Time slipped by, and one of the founders had to take a job as a forklift operator on the night shift to keep the company alive. After two bouts of pneumonia, his family drew the line, and he borrowed money personally to save his home.
The product got better, and the sales got closer. And then, in December 2003, the unthinkable happened: the incubator shut down. Although DSSI quickly stepped off with an offer of office space, the company was within an inch of its life. The CEO had two little daughters to think about.
And then two miracles happened almost at once: a large retailer signed on for a pilot project, and an angel appeared with a check for the money to fund the pilot. By now, KnoWatt had been around long enough to acquire a reputation as a great product and as a company that had survived.
Fast forward. The cap table was restructured to reflect the conversion of almost all the company’s debt to equity, and a short-term plan was developed, which laid out a product development and marketing strategy. This strategy called for completion of certain new aspects of the product so that KnoWatt could conduct several pending pilot projects as a way of beginning to generate revenue. Those projects were to be completed within a six-month period, culminating in a search for additional funding to get the company to revenue.
Six months will be up in July, and KnoWatt is precisely on target, meeting all of its milestones.
The retailer’s pilot is under way and the Arizona results alone identified $20,000 in annual savings for the client due to a malfunctioning control system. KnoWatt has a letter of intent for a national pilot of up to forty-eight stores, and has begun receiving data from them. Preliminary results have identified 18% savings annually on eleven stores to date. The criteria for a successful test in the eyes of this customer were a savings of 2%.

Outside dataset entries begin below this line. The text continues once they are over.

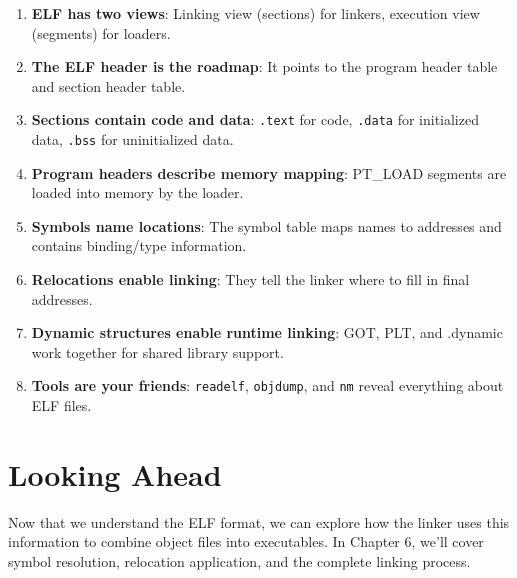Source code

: \begin{enumerate}
    \item \textbf{ELF has two views}: Linking view (sections) for linkers, execution view (segments) for loaders.
    \item \textbf{The ELF header is the roadmap}: It points to the program header table and section header table.
    \item \textbf{Sections contain code and data}: \texttt{.text} for code, \texttt{.data} for initialized data, \texttt{.bss} for uninitialized data.
    \item \textbf{Program headers describe memory mapping}: PT\_LOAD segments are loaded into memory by the loader.
    \item \textbf{Symbols name locations}: The symbol table maps names to addresses and contains binding/type information.
    \item \textbf{Relocations enable linking}: They tell the linker where to fill in final addresses.
    \item \textbf{Dynamic structures enable runtime linking}: GOT, PLT, and .dynamic work together for shared library support.
    \item \textbf{Tools are your friends}: \texttt{readelf}, \texttt{objdump}, and \texttt{nm} reveal everything about ELF files.
\end{enumerate}

\section{Looking Ahead}

Now that we understand the ELF format, we can explore how the linker uses this information to combine object files into executables. In Chapter 6, we'll cover symbol resolution, relocation application, and the complete linking process.
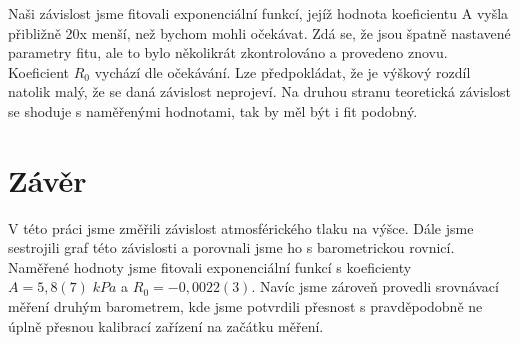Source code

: Naši závislost jsme fitovali exponenciální funkcí, jejíž hodnota koeficientu A vyšla přibližně 20x menší, než bychom mohli očekávat. Zdá se, že jsou špatně nastavené parametry fitu, ale to bylo několikrát zkontrolováno a provedeno znovu. Koeficient $R_0$ vychází dle očekávání. Lze předpokládat, že je výškový rozdíl natolik malý, že se daná závislost neprojeví. Na druhou stranu teoretická závislost se shoduje s naměřenými hodnotami, tak by měl být i fit podobný.

\newpage

\section{Závěr}

V této práci jsme změřili závislost atmosférického tlaku na výšce. Dále jsme sestrojili graf této závislosti a porovnali jsme ho s barometrickou rovnicí. Naměřené hodnoty jsme fitovali exponenciální funkcí s koeficienty $A = 5,8(7) \; kPa$ a $R_0 = -0,0022(3)$. Navíc jsme zároveň provedli srovnávací měření druhým barometrem, kde jsme potvrdili přesnost s pravděpodobně ne úplně přesnou kalibrací zařízení na začátku měření.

A second pilot study is being conducted for an energy services company. Upon successful conclusion of this pilot, KnoWatt has a letter of intent to develop a licensing arrangement, through which the energy company would license KnoWatt’s submetering functionality.
KnoWatt is also negotiating with one of Arizona’s utility companies to develop an energy information solution for Arizona’s public schools, which are about to lose their immunity from utility rate hikes. KnoWatt spent over a year working with the State on solutions for the education market, and is well-known for its expertise.
The Company is on budget from the re-organization. It will have spent $200,000 thru July and accomplished the pilot studies as planned.
Here’s the kicker. KnoWatt still needs another round of funding to let it roll out the first customers. It is anticipated that $350,000 will bring KnoWatt to substantial recurring revenue from more than one Grade A customer. If not, the company probably won’t survive.
In my world, this happens every day. Welcome to the world of the entrepreneur. Reach into your pockets.